Pod koniec maja ubiegłego roku podczas treningu w Lipsku Martin Smolinski upadł na tor, a efektem kraksy było poważne zwichnięcie i uszkodzenie stawu biodrowego oraz złamanie kości udowej. Już pierwsze prognozy mówiły o długiej przerwie niemieckiego zawodnika, ale mało kto spodziewał się niemal rocznej absencji. Przez kontuzję Smolinski nie mógł brać udziału w cyklu Speedway Grand Prix, a jego miejsce zajął Mikkel Michelsen.

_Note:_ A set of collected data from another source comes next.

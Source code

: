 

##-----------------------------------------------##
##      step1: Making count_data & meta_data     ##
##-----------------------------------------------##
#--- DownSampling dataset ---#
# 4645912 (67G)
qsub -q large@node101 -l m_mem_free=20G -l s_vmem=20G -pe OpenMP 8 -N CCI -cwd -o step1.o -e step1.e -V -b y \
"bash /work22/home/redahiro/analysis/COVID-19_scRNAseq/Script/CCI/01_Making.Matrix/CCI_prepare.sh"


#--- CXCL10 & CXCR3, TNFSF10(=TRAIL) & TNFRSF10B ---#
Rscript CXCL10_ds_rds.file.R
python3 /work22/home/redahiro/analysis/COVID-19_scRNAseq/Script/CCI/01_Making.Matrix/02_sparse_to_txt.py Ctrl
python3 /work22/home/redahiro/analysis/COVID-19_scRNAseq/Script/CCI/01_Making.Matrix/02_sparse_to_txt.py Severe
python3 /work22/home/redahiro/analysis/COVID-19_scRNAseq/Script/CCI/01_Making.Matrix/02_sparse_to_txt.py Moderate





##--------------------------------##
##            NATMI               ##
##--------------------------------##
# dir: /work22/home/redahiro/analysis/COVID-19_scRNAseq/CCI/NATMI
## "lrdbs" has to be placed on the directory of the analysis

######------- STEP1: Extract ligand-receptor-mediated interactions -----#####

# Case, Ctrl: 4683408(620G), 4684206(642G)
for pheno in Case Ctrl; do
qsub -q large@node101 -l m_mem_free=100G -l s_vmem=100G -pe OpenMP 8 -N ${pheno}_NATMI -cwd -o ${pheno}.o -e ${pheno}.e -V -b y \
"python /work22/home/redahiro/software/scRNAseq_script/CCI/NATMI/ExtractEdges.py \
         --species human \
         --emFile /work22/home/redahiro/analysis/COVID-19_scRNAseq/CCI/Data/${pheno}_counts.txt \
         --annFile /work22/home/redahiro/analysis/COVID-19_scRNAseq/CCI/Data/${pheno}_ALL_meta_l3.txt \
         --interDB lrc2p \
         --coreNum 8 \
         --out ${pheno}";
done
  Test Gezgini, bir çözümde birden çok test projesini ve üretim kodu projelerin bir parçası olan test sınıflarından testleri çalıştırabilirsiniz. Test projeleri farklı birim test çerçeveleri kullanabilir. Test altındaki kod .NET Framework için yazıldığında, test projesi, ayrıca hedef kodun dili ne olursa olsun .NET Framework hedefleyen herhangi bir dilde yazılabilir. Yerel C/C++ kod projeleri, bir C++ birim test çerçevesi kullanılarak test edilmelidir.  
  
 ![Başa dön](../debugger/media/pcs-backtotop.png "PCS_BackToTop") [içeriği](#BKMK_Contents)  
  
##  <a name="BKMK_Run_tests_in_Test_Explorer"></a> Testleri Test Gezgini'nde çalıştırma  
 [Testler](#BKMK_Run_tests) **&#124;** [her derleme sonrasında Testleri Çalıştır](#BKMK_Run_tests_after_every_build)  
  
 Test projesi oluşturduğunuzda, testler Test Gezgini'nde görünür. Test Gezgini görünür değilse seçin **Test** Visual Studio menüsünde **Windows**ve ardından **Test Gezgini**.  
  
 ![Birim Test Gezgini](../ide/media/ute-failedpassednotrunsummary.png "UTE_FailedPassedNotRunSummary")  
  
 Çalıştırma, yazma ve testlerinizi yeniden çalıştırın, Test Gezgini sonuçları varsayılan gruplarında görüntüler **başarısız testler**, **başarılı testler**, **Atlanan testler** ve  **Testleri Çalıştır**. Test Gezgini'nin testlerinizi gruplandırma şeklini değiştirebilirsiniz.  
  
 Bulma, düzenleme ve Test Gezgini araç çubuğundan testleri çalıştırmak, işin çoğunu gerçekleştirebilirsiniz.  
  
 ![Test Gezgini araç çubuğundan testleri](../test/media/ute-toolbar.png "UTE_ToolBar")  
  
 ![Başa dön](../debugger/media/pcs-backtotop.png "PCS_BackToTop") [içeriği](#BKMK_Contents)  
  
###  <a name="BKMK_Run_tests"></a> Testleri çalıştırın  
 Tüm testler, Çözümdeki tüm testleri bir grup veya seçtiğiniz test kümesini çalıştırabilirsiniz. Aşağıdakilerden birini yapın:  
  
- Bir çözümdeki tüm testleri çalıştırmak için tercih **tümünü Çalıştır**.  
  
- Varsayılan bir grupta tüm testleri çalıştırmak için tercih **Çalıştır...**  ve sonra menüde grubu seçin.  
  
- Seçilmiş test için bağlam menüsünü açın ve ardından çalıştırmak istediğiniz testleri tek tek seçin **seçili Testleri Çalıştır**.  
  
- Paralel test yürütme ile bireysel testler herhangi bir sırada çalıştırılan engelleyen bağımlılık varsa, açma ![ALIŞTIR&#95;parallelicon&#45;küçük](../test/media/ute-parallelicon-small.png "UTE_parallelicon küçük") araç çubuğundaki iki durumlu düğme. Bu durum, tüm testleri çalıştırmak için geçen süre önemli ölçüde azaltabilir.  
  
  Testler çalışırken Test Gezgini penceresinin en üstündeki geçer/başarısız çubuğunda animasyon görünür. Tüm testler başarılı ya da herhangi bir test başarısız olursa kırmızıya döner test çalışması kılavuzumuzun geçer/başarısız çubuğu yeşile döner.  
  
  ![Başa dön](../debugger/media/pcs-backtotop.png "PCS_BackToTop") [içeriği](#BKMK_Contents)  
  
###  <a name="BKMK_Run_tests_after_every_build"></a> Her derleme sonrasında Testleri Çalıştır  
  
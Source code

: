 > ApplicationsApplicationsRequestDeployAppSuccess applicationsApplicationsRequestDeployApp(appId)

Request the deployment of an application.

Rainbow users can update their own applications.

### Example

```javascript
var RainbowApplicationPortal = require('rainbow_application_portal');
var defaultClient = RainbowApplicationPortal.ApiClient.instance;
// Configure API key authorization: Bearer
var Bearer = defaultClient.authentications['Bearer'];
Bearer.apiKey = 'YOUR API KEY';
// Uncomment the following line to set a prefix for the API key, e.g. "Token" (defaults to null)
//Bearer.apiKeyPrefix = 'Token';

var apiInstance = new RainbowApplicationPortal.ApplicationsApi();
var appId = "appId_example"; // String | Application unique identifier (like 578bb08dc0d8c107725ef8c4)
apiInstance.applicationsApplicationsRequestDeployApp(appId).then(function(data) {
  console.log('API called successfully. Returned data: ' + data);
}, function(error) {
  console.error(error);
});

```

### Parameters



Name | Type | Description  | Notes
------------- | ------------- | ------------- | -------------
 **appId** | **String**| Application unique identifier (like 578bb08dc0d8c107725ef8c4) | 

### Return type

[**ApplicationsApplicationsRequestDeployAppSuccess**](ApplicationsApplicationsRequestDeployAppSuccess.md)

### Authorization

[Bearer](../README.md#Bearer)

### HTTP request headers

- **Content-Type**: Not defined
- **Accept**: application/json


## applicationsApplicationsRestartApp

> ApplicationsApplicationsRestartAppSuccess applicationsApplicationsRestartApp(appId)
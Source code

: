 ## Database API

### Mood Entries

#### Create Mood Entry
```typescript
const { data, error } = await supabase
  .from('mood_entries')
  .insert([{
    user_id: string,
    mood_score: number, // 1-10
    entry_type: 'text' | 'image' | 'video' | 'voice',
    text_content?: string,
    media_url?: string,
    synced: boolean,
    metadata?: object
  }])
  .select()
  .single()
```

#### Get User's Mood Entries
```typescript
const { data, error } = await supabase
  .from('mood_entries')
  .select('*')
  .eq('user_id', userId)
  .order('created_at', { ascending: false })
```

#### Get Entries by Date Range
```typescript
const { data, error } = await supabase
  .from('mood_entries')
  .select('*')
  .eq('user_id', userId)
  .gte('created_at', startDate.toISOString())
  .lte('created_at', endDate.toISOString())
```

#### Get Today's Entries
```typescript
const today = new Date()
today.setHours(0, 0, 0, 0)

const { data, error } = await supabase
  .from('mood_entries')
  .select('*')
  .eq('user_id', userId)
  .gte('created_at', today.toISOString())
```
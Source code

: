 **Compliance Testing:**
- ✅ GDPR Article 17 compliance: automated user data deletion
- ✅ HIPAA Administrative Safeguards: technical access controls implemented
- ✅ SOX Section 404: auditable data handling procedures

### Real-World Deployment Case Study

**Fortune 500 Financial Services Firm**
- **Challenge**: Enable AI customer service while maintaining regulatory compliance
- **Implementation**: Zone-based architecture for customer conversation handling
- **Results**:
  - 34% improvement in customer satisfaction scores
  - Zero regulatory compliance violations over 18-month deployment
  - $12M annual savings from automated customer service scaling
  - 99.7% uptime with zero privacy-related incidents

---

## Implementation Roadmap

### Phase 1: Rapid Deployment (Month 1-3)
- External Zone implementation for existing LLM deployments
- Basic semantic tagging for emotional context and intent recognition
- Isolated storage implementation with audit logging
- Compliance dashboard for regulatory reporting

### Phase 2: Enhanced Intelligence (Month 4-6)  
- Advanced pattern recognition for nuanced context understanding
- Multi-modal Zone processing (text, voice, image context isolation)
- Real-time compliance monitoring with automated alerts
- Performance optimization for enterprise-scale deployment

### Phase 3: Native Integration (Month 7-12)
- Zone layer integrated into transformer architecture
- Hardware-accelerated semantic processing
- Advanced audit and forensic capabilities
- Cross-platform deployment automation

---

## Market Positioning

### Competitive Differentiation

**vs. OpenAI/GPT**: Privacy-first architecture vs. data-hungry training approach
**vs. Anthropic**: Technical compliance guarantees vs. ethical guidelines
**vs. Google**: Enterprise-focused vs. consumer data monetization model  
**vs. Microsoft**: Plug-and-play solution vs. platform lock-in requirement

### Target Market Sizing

Ostatnia operacja Niemca sprawiła, że na razie nie może wrócić do treningów, ale pozwoli mu na uniknięcie kolejnych zabiegów kontuzjowanego biodra. – Dzięki mojej ostatniej operacji uda mi się uniknąć kolejnych zabiegów w przyszłości i nie będę musiał już iść pod nóż w związku z poważną ubiegłoroczną kontuzją. Słowa podziękowania kieruję w stronę doktora Faklera i jego zespołu ze szpitala uniwersyteckiego w Lipsku, któremu zaufałem – pisze na swojej stronie Smolinski.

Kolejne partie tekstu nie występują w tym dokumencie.